Municipales : un scrutin, trois enjeux

Les 36 600 communes de France désignent dimanche leurs conseils municipaux et les élus à l’intercommunalité. Mais cette élection redessinera aussi les équilibres nationaux.

Michel Soudais  • 20 mars 2014 abonné·es
Municipales : un scrutin, trois enjeux

Les élections municipales se déclinent au pluriel. Si le scrutin a longtemps paru se résumer au combat pour la succession de Bertrand Delanoë, Paris n’est pas la France. Et 926 068 candidats – près d’un électeur sur 49 tout de même ! – sur 21 186 listes se présentent à nos suffrages dans 36 600 communes. Cela constitue autant d’enjeux différents, car avant tout locaux.

En mettant dimanche un bulletin dans l’urne, les électeurs de l’île de Molène (voir p. 20) n’auront pas les mêmes préoccupations que ceux qui vivent à l’ombre de la tour Eiffel, et qui, suivant leur arrondissement, devront choisir parmi sept à onze listes. Deux modes de scrutin coexistent d’ailleurs : scrutin majoritaire, plurinominal, avec panachage, dans les communes de moins de 1 000 habitants ; scrutin proportionnel de liste, sans panachage, avec prime majoritaire à la liste arrivée en tête dans celles de plus de 1 000 habitants.

Dans ces dernières – exceptées quelques villes d’Île-de-France et Paris –, un deuxième enjeu se présente. Pour la première fois cette année, les électeurs vont y désigner leurs représentants dans les quelque 2 000 intercommunalités existantes, qui détiennent désormais l’essentiel du pouvoir au plan local. Toutefois, il ne s’agit pas d’une élection spécifique, mais d’un « fléchage » des candidats au conseil communautaire, ceux-ci apparaissant dans une seconde colonne sur le même bulletin de vote. Le seul intérêt de cette réforme est de permettre l’introduction de la parité au niveau intercommunal et d’y laisser une plus large part à l’opposition, les sièges étant répartis selon le même système mi-majoritaire, mi-proportionnel que dans la commune.

Scrutin local, les municipales sont également un scrutin national. Ces 36 600 élections se déroulent le même jour et servent aussi à désigner les grands électeurs aux sénatoriales, dont le prochain renouvellement par moitié aura lieu en septembre. Des résultats du vote dépend donc en partie la future majorité du Sénat.

À cet enjeu électoral indirect s’en ajoute un troisième, plus politique, susceptible d’influer sur le gouvernement : première élection nationale depuis l’accession de François Hollande à l’Élysée, les municipales seront un test pour le gouvernement, au plus bas de sa popularité.
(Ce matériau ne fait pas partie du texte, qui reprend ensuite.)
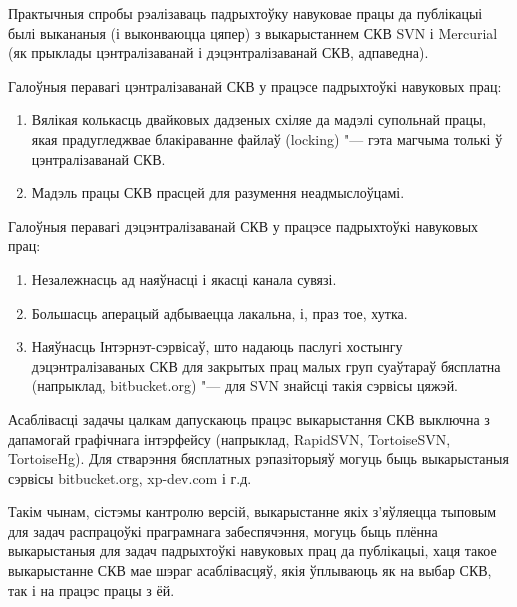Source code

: \documentclass[10pt, a5paper]{article}
\begin{document}
Практычныя спробы рэалізаваць падрыхтоўку навуковае працы да публікацыі былі выкананыя (і выконваюцца цяпер) з выкарыстаннем СКВ SVN і Mercurial (як прыклады цэнтралізаванай і дэцэнтралізаванай СКВ, адпаведна).

Галоўныя перавагі цэнтралізаванай СКВ у працэсе падрыхтоўкі навуковых прац:

\begin{enumerate}
  \item Вялікая колькасць двайковых дадзеных схіляе да мадэлі супольнай працы, якая прадугледжвае блакіраванне файлаў \linebreak (locking) "--- гэта магчыма толькі ў цэнтралізаванай СКВ.
  \item Мадэль працы СКВ прасцей для разумення неадмыслоўцамі.
\end{enumerate}

Галоўныя перавагі дэцэнтралізаванай СКВ у працэсе падрыхтоўкі навуковых прац:

\begin{enumerate}
  \item Незалежнасць ад наяўнасці і якасці канала сувязі.
  \item Большасць аперацый адбываецца лакальна, і, праз тое, хутка.
  \item Наяўнасць Інтэрнэт-сэрвісаў, што надаюць паслугі хостынгу дэцэнтралізаваных СКВ для закрытых прац малых груп суаўтараў бясплатна (напрыклад, bitbucket.org) "--- для SVN знайсці такія сэрвісы цяжэй.
\end{enumerate}

Асаблівасці задачы цалкам дапускаюць працэс выкарыстання СКВ выключна з дапамогай графічнага інтэрфейсу (напрыклад, RapidSVN, TortoiseSVN, TortoiseHg). Для стварэння бясплатных рэпазіторыяў могуць быць выкарыстаныя сэрвісы bitbucket.org, xp-dev.com і г.д.

Такім чынам, сістэмы кантролю версій, выкарыстанне якіх з'яўляецца тыповым для задач распрацоўкі праграмнага забеспячэння, могуць быць плённа выкарыстаныя для задач падрыхтоўкі навуковых прац да публікацыі, хаця такое выкарыстанне СКВ мае шэраг асаблівасцяў, якія ўплываюць як на выбар СКВ, так і на працэс працы з ёй.
\end{document}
En 2008, un an après l’arrivée de Nicolas Sarkozy au pouvoir, elles avaient remis en cause les équilibres de la présidentielle. Une vague rose avait permis au Parti socialiste de conquérir une quarantaine de villes de plus de 20 000 habitants, dont Toulouse, Amiens, Caen, Reims ou Metz. Et de s’affirmer comme un pouvoir local.

« Conserver ces villes conquises en 2008 » , c’est l’objectif principal assigné au PS par Harlem Désir. Avec Marseille, dont la conquête serait susceptible de faire oublier la perte de plusieurs communes moyennes, comme en 2001, lorsque les prises de Paris et de Lyon avaient occulté un recul du PS annonciateur du 21 avril 2002.

A contrario, l’UMP appelle depuis des mois les électeurs à sanctionner le gouvernement en portant ses listes à la direction des ­mairies. Mais rares sont ses dirigeants à imaginer une vague bleue, et les affaires judiciaires visant Jean-François Copé, Nicolas Sarkozy ou ses proches ne risquent pas d’inverser la tendance. D’abord, parce que la forte présence du FN risque de capter une part importante de l’électorat de droite radicalisé. Ensuite, parce que le maintien des listes d’extrême droite au second tour (dans 225 villes en 1995) devrait amortir le recul du PS.

Ce dernier craint beaucoup plus l’abstention de l’électorat de gauche, démobilisé et tenté de sanctionner ainsi l’exécutif. Un électorat que Jean-Luc Mélenchon veut remobiliser sur des listes Front de gauche autonomes, clairement opposées aux politiques d’austérité. Le coprésident du Parti de gauche a appelé à faire des municipales des « élections nationales » . Mais son projet de donner ainsi corps à une «  opposition de gauche » a été affaibli par la stratégie à géométrie variable du Parti communiste.

Le score que feront ces listes, là où elles sont en concurrence avec le PS allié au PCF, sera à regarder de près. Ce sera, au même titre que le score des listes EELV, un des enjeux d’un scrutin qui n’en manque pas.